Functional role of miR-96 in vitro.

<p>LNCaP and DU145 cells were transfected with 10 nM pre-miR-96, anti-miR-96, pre-miR-NC #1 or combination of pre-miR-96 and anti-miR-96. The effect in (A) LNCaP and (B) DU145 on cell proliferation under serum starvation was measured by MTT assay over three days. All data were normalized on proliferation of control cultures on day 1 and are shown as mean (±SD) of three independent assays. *P <0.05, Two-way ANOVA. Cell cycle transition was measured by PI staining in transfected (C) LNCaP and (D) DU145 cells. Cells were serum starved one day after transfection for another 24 hrs and subsequently fixed and stained. Black, G1-phase; light grey, S-phase; dark grey, G2/M-phase.
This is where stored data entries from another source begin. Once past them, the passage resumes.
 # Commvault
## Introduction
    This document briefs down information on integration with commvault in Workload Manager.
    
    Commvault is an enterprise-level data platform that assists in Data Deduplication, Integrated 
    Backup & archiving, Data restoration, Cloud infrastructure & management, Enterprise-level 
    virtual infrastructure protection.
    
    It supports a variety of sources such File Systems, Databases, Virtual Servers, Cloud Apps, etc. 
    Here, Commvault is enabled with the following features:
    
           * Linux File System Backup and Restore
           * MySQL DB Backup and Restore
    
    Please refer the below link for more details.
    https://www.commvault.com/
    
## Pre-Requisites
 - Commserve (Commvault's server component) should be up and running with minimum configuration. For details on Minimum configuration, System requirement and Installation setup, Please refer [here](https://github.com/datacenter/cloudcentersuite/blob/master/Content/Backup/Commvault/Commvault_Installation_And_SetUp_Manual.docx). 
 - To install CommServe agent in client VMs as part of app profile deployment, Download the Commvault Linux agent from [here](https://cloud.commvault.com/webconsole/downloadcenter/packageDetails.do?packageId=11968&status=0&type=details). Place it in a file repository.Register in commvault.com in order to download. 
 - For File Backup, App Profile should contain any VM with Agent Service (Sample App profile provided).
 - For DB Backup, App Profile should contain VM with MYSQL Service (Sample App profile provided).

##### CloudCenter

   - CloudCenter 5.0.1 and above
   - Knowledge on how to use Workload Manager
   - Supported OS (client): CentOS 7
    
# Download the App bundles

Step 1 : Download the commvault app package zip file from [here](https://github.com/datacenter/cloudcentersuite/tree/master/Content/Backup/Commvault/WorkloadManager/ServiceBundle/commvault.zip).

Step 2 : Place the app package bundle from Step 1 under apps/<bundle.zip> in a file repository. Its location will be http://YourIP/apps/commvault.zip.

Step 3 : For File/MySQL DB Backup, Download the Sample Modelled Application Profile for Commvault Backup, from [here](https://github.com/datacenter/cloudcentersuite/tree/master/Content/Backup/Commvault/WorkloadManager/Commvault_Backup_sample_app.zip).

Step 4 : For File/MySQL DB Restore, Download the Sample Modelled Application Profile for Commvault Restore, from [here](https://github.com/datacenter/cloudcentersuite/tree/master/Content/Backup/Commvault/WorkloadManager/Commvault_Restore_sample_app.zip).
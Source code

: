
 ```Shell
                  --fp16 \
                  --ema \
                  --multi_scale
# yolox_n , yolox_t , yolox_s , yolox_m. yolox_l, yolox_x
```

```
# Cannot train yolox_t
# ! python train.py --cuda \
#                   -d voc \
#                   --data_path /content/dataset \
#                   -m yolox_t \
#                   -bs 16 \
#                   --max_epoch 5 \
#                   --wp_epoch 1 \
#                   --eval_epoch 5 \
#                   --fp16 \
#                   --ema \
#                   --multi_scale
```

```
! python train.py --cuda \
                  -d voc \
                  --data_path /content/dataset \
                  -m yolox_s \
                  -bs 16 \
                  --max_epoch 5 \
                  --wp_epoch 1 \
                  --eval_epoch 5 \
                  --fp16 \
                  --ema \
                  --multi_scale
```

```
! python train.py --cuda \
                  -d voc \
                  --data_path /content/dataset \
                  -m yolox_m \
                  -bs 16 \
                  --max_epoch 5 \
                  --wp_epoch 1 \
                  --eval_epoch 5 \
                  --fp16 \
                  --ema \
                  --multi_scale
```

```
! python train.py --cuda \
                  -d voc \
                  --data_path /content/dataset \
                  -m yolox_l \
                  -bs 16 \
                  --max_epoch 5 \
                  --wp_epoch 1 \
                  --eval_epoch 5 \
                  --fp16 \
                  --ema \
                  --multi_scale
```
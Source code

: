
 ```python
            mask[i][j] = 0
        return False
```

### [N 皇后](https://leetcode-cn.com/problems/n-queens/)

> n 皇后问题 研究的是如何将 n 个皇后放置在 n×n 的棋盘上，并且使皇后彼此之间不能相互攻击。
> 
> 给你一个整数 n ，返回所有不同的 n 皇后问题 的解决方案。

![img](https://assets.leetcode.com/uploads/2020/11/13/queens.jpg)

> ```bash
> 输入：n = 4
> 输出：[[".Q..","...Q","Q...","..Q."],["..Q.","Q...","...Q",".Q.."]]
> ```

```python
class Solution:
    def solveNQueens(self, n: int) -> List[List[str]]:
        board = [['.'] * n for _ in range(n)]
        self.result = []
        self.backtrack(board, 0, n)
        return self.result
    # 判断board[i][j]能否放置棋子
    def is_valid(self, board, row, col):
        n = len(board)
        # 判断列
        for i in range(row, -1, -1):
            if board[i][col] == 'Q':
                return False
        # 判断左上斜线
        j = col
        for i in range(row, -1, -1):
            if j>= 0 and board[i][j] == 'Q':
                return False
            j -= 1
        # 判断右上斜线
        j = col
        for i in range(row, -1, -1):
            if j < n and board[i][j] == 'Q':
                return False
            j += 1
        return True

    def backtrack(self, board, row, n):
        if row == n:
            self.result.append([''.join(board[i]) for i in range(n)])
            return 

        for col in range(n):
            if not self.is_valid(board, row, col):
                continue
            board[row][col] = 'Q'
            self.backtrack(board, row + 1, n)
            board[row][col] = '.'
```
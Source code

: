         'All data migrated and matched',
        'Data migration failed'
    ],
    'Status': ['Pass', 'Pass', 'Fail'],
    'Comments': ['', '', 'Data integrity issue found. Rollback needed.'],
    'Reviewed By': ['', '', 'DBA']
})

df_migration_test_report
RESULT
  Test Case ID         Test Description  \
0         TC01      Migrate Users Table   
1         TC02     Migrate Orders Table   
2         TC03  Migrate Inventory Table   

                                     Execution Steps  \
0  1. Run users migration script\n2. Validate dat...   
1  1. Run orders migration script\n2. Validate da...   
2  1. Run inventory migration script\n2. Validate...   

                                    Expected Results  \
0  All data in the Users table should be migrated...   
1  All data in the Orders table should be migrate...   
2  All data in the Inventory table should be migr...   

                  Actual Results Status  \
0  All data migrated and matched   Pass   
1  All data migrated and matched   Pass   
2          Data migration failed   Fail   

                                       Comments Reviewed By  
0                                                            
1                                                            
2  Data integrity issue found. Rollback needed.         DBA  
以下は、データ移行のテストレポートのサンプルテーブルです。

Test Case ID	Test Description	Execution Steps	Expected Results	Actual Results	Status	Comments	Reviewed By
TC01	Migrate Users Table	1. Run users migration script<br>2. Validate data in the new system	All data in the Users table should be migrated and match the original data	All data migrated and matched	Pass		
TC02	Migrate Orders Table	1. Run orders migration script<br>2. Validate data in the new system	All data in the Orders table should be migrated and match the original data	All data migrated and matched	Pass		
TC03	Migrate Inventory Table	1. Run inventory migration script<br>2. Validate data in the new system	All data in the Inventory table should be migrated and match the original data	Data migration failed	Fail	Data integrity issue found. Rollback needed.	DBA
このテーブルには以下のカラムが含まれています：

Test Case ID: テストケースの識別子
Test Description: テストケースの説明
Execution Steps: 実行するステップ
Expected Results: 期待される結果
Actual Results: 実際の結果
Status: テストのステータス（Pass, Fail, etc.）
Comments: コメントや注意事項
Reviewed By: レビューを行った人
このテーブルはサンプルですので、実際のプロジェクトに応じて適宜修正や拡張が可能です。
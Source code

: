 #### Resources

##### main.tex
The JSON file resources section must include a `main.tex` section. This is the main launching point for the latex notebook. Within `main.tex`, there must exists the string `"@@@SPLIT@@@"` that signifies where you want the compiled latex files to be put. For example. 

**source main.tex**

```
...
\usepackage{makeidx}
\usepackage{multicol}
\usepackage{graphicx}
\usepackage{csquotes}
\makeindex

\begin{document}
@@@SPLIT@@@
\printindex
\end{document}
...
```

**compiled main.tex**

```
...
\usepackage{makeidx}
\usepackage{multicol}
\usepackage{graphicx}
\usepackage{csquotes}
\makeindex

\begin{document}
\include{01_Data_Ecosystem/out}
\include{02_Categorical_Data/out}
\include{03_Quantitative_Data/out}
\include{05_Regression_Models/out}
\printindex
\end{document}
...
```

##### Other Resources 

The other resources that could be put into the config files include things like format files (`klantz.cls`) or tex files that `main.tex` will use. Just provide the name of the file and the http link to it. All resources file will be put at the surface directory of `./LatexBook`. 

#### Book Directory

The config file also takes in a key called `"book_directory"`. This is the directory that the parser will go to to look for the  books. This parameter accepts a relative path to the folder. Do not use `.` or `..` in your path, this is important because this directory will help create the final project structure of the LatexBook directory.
Data are shown as mean of three independent assays. Apoptosis in CPT-treated (E) LNCaP and (F) DU145 cells. 24 h after transfection cells were treated with 10 µM CPT for 24 h. Cells were stained with Annexin V-FITC and PI. Fraction of early (black bars) and late (white bars) apoptotic cells was measured by flow cytometry. Data are shown as mean (+SD) of three independent assays. *P <0.05; Bonferroni post-test (P < 0.001, Two-way ANOVA).